According to the New York Times, "John Doe Duffel Bag" is Salvatore Perrone, a balding 64-year-old Italian-American clothing salesman from Staten Island who made his rounds on foot carrying his merchandise in a duffel bag.
Cops say he was casing his next crime scene when he was arrested.
According to the NYPD, Perrone, after being interrogated for more than 24 hours, confessed to killing two of the victims under orders from the "Italian CIA".
According to the New York Post, Perrone gave no written or videotaped confession. He stopped talking to the police after a phone conversation with his daughter.
Perrone, pictured above right, bears no resemblance to the unknown suspect described by the unidentified witnesses in the Kadare case.
All of the evidence needed to convict Perrone in the Vahidipour case was found in a duffel bag the NYPD had identified before arresting Perrone.

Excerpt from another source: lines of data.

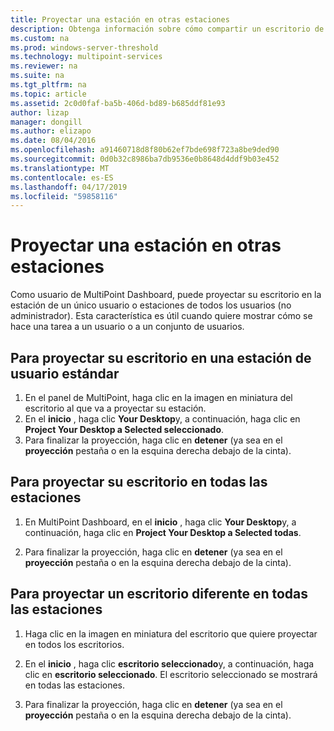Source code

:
 ```yaml
---
title: Proyectar una estación en otras estaciones
description: Obtenga información sobre cómo compartir un escritorio de un sistema a otro en MultiPoint Services
ms.custom: na
ms.prod: windows-server-threshold
ms.technology: multipoint-services
ms.reviewer: na
ms.suite: na
ms.tgt_pltfrm: na
ms.topic: article
ms.assetid: 2c0d0faf-ba5b-406d-bd89-b685ddf81e93
author: lizap
manager: dongill
ms.author: elizapo
ms.date: 08/04/2016
ms.openlocfilehash: a91460718d8f80b62ef7bde698f723a8be9ded90
ms.sourcegitcommit: 0d0b32c8986ba7db9536e0b8648d4ddf9b03e452
ms.translationtype: MT
ms.contentlocale: es-ES
ms.lasthandoff: 04/17/2019
ms.locfileid: "59858116"
---
```

# <a name="project-a-station-to-other-stations"></a>Proyectar una estación en otras estaciones
Como usuario de MultiPoint Dashboard, puede proyectar su escritorio en la estación de un único usuario o estaciones de todos los usuarios (no administrador). Esta característica es útil cuando quiere mostrar cómo se hace una tarea a un usuario o a un conjunto de usuarios.  
  
## <a name="to-project-your-desktop-to-a-standard-users-station"></a>Para proyectar su escritorio en una estación de usuario estándar  
  
1.  En el panel de MultiPoint, haga clic en la imagen en miniatura del escritorio al que va a proyectar su estación.  
2.  En el **inicio** , haga clic **Your Desktop**y, a continuación, haga clic en **Project Your Desktop a Selected seleccionado**.  
3.  Para finalizar la proyección, haga clic en **detener** (ya sea en el **proyección** pestaña o en la esquina derecha debajo de la cinta).  
  
## <a name="to-project-your-desktop-to-all-stations"></a>Para proyectar su escritorio en todas las estaciones  
  
1.  En MultiPoint Dashboard, en el **inicio** , haga clic **Your Desktop**y, a continuación, haga clic en **Project Your Desktop a Selected todas**.  
  
2.  Para finalizar la proyección, haga clic en **detener** (ya sea en el **proyección** pestaña o en la esquina derecha debajo de la cinta).  
  
## <a name="to-project-a-different-desktop-to-all-desktops"></a>Para proyectar un escritorio diferente en todas las estaciones  
  
1.  Haga clic en la imagen en miniatura del escritorio que quiere proyectar en todos los escritorios.  
  
2.  En el **inicio** , haga clic **escritorio seleccionado**y, a continuación, haga clic en **escritorio seleccionado**. El escritorio seleccionado se mostrará en todas las estaciones.  
  
3.  Para finalizar la proyección, haga clic en **detener** (ya sea en el **proyección** pestaña o en la esquina derecha debajo de la cinta).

The bag was seized from Perrone's girlfriend's Brooklyn apartment, presumably with her consent, blocking Perrone from challenging the search as non-consensual.
According to the NYPD, ballistics tests matching a .22 rifle found in the duffel bag to the slugs removed from the three victims were completed within hours. That short a turn-around at the ballistics lab is pretty rare.
The .22 is the most commonly-owned caliber of gun in the U.S.
There is no known motive, although there has been speculation about robbery and ethnic hatred as possible motives, and the first two victims may have been robbed.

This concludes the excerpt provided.